• _BRIEF_
Lines below that hold the word "begin" must be copied in full.

━━━━━ DATA SECTION ━━━━━

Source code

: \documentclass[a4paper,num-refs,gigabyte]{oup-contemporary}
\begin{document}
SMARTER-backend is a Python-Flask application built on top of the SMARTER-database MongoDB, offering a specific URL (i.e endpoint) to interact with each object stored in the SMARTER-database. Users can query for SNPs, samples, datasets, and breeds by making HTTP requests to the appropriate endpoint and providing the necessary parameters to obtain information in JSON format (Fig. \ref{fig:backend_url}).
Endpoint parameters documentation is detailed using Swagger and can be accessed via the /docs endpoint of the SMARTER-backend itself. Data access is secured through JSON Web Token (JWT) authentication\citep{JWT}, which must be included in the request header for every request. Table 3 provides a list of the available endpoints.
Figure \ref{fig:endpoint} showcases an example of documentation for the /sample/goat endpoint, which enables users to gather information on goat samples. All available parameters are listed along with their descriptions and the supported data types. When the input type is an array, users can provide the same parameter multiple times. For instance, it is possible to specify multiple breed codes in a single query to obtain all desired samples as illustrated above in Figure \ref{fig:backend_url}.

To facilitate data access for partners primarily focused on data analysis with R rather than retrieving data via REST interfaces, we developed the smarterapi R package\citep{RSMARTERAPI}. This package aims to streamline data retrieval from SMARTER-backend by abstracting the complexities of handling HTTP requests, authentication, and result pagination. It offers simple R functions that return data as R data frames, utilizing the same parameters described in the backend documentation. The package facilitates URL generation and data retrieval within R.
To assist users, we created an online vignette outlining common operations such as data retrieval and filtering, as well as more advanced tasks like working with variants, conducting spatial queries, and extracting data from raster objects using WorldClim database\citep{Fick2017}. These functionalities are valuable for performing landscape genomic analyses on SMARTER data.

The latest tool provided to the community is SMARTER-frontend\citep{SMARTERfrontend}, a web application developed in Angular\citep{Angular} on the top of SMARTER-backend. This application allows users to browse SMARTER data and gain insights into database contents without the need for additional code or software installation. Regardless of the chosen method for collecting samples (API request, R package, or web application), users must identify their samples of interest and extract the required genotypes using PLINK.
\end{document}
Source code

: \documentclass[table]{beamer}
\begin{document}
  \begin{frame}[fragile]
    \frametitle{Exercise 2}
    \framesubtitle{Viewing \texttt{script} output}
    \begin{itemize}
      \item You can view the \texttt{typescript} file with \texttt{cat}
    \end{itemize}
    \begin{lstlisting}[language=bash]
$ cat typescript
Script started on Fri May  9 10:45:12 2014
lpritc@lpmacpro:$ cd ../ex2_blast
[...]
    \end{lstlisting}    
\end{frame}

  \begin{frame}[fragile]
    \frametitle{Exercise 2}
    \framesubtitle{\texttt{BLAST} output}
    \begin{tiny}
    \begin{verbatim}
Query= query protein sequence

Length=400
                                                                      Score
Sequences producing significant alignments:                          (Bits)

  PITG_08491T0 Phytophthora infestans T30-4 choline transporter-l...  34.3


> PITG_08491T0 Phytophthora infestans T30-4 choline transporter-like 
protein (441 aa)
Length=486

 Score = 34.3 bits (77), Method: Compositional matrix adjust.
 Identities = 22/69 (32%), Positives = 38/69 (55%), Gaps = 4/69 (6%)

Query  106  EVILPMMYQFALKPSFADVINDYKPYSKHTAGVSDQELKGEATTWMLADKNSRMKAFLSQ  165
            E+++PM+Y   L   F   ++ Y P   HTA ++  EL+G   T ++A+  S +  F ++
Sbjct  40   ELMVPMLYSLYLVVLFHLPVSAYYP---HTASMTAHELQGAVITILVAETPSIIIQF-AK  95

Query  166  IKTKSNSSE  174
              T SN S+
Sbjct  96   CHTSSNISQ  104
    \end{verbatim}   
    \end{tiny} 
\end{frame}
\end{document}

━━━━━

• _OUTPUT FOR THIS EXERCISE_
\begin{document}
\begin{document}
  \begin{frame}[fragile]
    \begin{itemize}
    \begin{lstlisting}[language=bash]
  \begin{frame}[fragile]
    \begin{tiny}
    \begin{verbatim}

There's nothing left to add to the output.